> [WHAT YOU WILL DO]
What you print should match the entries exactly, only without the pictures.

[Collected data]
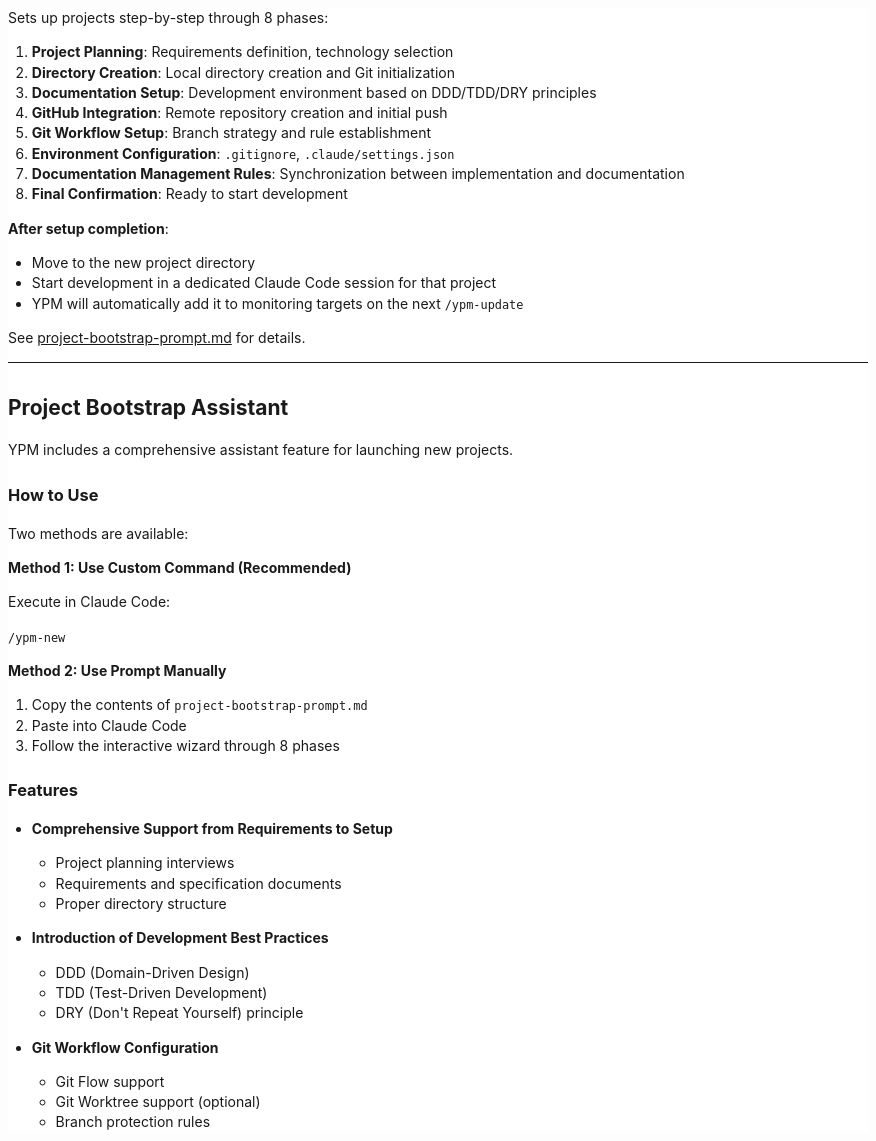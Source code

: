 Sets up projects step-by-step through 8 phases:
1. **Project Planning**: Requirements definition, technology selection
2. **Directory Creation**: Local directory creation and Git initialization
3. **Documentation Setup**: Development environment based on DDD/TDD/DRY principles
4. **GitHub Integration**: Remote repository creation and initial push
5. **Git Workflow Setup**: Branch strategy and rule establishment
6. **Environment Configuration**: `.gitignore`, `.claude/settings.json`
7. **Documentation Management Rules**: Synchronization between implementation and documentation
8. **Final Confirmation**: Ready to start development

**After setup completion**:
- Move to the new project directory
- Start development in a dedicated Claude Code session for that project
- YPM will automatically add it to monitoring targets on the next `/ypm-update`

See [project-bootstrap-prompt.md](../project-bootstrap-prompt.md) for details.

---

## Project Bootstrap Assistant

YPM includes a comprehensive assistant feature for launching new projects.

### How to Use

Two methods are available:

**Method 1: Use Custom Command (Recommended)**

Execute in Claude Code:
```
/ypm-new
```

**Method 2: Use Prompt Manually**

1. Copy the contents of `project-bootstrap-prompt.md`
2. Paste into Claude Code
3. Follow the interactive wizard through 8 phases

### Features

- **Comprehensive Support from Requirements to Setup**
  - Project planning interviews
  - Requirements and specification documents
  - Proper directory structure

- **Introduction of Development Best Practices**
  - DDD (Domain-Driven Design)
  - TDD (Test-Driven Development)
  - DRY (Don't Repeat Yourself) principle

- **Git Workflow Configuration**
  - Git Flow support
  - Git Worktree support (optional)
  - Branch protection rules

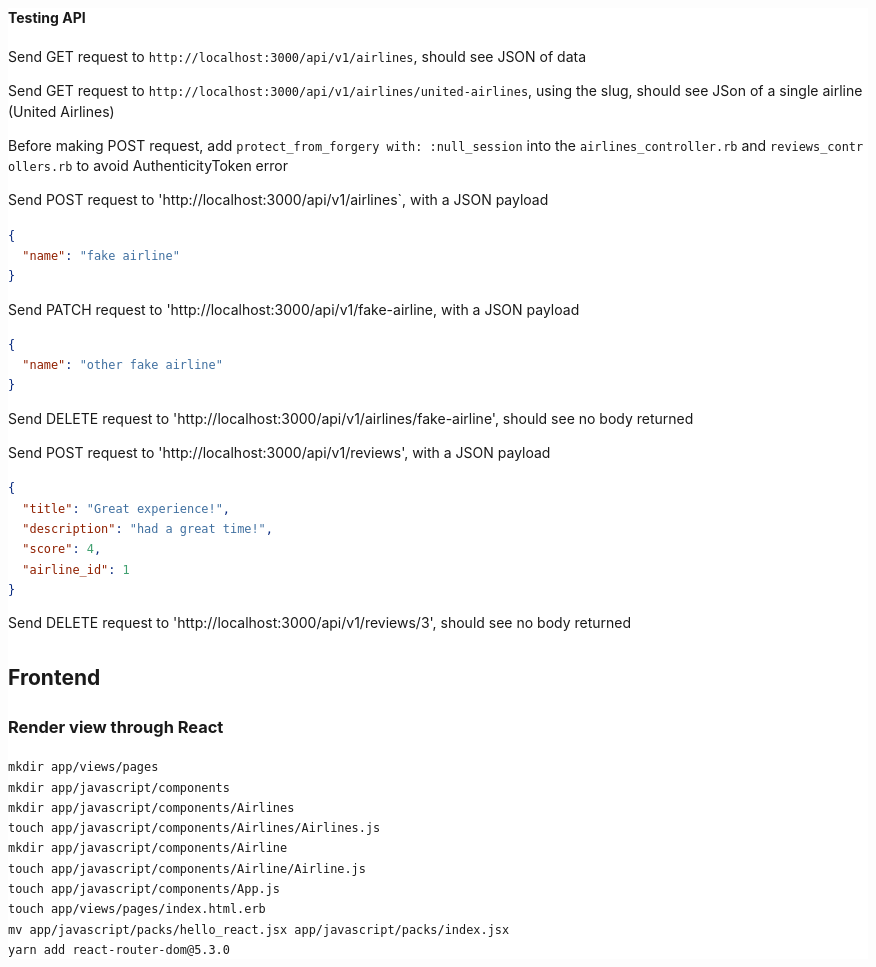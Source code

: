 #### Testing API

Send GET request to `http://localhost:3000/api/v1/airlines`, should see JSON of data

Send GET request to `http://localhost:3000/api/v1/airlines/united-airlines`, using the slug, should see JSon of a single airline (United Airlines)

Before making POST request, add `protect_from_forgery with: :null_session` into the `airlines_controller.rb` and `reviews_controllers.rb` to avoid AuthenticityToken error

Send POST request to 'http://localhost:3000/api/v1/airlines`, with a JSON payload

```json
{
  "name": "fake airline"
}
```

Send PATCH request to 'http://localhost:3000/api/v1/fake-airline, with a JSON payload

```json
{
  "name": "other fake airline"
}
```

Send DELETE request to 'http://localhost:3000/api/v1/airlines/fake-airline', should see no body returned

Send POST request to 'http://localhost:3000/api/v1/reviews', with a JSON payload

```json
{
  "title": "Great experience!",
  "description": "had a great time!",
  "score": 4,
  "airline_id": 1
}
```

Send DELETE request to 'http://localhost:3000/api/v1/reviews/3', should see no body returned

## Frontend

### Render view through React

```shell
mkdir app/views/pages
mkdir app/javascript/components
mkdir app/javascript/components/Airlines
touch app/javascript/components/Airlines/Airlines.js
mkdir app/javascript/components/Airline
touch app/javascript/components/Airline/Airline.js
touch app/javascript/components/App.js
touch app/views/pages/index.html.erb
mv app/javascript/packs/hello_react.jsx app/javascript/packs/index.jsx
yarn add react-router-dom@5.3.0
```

> [OUTPUT FOR THIS TASK]
Source code

: Sets up projects step-by-step through 8 phases:
1. **Project Planning**: Requirements definition, technology selection
2. **Directory Creation**: Local directory creation and Git initialization
3. **Documentation Setup**: Development environment based on DDD/TDD/DRY principles
4. **GitHub Integration**: Remote repository creation and initial push
5. **Git Workflow Setup**: Branch strategy and rule establishment
6. **Environment Configuration**: `.gitignore`, `.claude/settings.json`
7. **Documentation Management Rules**: Synchronization between implementation and documentation
8. **Final Confirmation**: Ready to start development

**After setup completion**:
- Move to the new project directory
- Start development in a dedicated Claude Code session for that project
- YPM will automatically add it to monitoring targets on the next `/ypm-update`

See [project-bootstrap-prompt.md](../project-bootstrap-prompt.md) for details.

---

## Project Bootstrap Assistant

YPM includes a comprehensive assistant feature for launching new projects.

### How to Use

Two methods are available:

**Method 1: Use Custom Command (Recommended)**

Execute in Claude Code:
```
/ypm-new
```

**Method 2: Use Prompt Manually**

1. Copy the contents of `project-bootstrap-prompt.md`
2. Paste into Claude Code
3. Follow the interactive wizard through 8 phases

### Features

- **Comprehensive Support from Requirements to Setup**
  - Project planning interviews
  - Requirements and specification documents
  - Proper directory structure

- **Introduction of Development Best Practices**
  - DDD (Domain-Driven Design)
  - TDD (Test-Driven Development)
  - DRY (Don't Repeat Yourself) principle

- **Git Workflow Configuration**
  - Git Flow support
  - Git Worktree support (optional)
  - Branch protection rules

Source code

: #### Testing API

Send GET request to `http://localhost:3000/api/v1/airlines`, should see JSON of data

Send GET request to `http://localhost:3000/api/v1/airlines/united-airlines`, using the slug, should see JSon of a single airline (United Airlines)

Before making POST request, add `protect_from_forgery with: :null_session` into the `airlines_controller.rb` and `reviews_controllers.rb` to avoid AuthenticityToken error

Send POST request to 'http://localhost:3000/api/v1/airlines`, with a JSON payload

```json
{
  "name": "fake airline"
}
```

Send PATCH request to 'http://localhost:3000/api/v1/fake-airline, with a JSON payload

```json
{
  "name": "other fake airline"
}
```

Send DELETE request to 'http://localhost:3000/api/v1/airlines/fake-airline', should see no body returned

Send POST request to 'http://localhost:3000/api/v1/reviews', with a JSON payload

```json
{
  "title": "Great experience!",
  "description": "had a great time!",
  "score": 4,
  "airline_id": 1
}
```

Send DELETE request to 'http://localhost:3000/api/v1/reviews/3', should see no body returned

## Frontend

### Render view through React

```shell
mkdir app/views/pages
mkdir app/javascript/components
mkdir app/javascript/components/Airlines
touch app/javascript/components/Airlines/Airlines.js
mkdir app/javascript/components/Airline
touch app/javascript/components/Airline/Airline.js
touch app/javascript/components/App.js
touch app/views/pages/index.html.erb
mv app/javascript/packs/hello_react.jsx app/javascript/packs/index.jsx
yarn add react-router-dom@5.3.0
```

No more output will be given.